TASK BRIEF:
Locate all lines in the data below that hold "何故作此论" and show them.

RECORD SET:
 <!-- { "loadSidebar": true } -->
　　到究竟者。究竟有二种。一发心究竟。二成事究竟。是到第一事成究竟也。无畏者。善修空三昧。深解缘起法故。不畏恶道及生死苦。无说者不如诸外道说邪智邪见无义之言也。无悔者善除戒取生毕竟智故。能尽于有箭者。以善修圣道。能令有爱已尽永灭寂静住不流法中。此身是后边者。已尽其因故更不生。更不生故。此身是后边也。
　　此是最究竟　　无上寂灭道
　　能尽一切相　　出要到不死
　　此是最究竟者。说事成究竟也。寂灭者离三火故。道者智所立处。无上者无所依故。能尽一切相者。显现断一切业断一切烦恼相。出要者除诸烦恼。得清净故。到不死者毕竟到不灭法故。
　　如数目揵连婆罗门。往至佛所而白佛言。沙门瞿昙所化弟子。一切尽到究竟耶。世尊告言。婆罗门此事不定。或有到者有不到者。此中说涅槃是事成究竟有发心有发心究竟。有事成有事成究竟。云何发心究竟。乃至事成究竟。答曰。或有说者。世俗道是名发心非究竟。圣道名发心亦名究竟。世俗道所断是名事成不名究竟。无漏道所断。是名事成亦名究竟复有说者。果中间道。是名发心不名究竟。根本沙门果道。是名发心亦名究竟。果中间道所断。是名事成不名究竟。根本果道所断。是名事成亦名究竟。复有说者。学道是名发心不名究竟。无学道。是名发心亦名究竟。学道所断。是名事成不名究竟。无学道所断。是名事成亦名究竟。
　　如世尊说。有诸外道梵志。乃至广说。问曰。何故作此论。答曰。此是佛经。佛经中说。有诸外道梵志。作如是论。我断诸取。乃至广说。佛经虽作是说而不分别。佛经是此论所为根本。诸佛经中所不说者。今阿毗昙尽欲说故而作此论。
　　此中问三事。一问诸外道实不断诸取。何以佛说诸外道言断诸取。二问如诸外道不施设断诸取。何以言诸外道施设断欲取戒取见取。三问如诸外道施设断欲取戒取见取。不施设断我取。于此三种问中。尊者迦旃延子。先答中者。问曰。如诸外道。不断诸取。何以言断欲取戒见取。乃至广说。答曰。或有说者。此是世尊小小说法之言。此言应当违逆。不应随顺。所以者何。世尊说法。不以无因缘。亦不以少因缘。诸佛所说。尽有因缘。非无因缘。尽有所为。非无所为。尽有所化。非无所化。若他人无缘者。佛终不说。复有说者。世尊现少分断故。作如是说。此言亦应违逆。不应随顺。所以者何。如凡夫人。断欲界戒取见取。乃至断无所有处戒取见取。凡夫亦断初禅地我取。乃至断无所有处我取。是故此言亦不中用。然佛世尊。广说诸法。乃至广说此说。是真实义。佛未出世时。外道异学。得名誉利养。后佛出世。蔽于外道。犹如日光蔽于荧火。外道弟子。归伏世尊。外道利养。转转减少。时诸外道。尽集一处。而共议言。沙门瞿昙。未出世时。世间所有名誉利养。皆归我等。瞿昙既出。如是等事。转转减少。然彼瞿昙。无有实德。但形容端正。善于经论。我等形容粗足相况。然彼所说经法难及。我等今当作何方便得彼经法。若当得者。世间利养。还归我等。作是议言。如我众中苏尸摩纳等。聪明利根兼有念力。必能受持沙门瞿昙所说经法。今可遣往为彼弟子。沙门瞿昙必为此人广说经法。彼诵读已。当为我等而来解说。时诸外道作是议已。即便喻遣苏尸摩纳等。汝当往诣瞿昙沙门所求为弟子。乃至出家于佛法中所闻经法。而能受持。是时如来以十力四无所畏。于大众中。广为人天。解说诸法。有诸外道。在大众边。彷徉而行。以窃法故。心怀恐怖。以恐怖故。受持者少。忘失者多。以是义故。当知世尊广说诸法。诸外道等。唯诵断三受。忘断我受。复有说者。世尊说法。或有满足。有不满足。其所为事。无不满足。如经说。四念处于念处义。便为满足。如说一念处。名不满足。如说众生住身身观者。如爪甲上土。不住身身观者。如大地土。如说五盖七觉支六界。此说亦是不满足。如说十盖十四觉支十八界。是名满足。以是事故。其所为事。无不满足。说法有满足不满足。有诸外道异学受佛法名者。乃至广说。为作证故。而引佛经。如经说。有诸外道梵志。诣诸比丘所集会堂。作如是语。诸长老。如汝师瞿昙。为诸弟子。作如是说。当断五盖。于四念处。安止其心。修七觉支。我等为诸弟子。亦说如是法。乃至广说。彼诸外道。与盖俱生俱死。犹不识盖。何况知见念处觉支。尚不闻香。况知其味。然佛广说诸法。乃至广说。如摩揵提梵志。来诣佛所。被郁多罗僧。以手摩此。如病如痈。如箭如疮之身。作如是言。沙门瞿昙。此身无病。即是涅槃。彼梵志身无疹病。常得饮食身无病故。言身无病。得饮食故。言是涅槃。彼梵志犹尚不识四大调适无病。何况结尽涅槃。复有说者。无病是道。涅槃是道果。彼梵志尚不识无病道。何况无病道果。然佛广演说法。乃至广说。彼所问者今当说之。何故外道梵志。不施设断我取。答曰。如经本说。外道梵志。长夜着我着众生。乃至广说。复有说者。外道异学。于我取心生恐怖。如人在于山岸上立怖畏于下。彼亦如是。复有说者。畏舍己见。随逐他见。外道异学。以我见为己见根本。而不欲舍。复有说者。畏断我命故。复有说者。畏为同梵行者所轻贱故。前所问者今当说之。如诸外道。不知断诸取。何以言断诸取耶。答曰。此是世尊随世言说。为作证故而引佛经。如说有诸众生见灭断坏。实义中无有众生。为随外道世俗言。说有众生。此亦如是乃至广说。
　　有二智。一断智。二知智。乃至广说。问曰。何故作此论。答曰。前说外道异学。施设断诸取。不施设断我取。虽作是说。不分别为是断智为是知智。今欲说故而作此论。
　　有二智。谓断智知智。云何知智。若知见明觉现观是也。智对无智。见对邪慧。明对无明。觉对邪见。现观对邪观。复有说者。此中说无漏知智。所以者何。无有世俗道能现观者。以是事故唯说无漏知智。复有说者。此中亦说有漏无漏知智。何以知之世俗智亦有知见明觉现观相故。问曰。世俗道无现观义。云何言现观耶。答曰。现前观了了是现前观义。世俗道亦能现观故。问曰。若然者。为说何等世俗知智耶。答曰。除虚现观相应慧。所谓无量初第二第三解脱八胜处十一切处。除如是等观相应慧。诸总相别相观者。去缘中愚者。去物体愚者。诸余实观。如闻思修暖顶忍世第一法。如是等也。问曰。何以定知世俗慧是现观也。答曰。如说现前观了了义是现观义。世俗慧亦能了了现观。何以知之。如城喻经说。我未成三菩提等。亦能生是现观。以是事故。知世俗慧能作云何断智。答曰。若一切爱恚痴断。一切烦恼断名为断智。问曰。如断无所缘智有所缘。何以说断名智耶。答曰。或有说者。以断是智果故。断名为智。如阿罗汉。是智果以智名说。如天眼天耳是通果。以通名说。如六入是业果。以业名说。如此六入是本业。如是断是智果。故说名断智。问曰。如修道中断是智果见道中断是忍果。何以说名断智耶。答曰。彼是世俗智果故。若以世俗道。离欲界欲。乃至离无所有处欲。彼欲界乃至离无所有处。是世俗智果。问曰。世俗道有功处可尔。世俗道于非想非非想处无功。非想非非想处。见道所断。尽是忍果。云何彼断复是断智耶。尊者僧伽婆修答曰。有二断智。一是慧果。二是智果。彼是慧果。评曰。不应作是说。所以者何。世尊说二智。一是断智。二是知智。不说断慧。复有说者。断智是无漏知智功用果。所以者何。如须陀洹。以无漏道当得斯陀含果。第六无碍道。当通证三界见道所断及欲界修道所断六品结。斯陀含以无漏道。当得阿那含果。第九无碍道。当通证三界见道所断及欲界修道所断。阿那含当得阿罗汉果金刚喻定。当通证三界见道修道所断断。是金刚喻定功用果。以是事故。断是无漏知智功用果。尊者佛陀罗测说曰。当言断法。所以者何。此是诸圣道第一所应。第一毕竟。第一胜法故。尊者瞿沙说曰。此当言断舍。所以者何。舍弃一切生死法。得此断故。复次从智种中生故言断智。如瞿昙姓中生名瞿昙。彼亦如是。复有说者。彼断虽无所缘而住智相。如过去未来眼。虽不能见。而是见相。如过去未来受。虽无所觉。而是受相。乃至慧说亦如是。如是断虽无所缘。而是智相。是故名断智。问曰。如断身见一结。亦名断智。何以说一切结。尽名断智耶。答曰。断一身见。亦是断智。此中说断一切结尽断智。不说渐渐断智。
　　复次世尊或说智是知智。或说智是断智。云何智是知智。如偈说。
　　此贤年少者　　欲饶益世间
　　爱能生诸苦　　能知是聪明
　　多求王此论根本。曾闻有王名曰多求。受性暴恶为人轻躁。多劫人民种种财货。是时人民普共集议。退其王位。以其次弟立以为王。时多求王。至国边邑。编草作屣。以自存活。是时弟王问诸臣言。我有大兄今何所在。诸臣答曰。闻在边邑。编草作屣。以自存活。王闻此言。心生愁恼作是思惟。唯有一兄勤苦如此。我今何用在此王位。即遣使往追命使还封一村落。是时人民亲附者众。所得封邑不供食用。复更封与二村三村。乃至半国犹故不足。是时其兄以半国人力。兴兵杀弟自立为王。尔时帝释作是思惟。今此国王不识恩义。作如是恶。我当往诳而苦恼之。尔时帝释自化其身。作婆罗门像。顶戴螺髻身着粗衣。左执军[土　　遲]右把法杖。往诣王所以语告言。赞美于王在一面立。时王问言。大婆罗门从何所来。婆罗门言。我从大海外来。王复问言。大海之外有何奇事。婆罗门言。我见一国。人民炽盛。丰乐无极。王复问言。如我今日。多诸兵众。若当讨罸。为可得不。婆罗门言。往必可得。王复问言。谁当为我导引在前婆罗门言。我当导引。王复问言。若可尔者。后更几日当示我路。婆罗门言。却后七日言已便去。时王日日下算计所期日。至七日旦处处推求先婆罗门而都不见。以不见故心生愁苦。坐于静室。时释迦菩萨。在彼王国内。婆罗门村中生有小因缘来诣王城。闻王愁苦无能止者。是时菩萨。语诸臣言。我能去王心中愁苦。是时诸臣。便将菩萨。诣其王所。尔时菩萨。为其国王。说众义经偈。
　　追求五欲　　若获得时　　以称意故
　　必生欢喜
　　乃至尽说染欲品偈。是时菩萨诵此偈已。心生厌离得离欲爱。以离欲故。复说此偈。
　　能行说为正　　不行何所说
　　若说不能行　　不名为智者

TASK ANSWER:
　　如世尊说。有诸外道梵志。乃至广说。问曰。何故作此论。答曰。此是佛经。佛经中说。有诸外道梵志。作如是论。我断诸取。乃至广说。佛经虽作是说而不分别。佛经是此论所为根本。诸佛经中所不说者。今阿毗昙尽欲说故而作此论。
　　有二智。一断智。二知智。乃至广说。问曰。何故作此论。答曰。前说外道异学。施设断诸取。不施设断我取。虽作是说。不分别为是断智为是知智。今欲说故而作此论。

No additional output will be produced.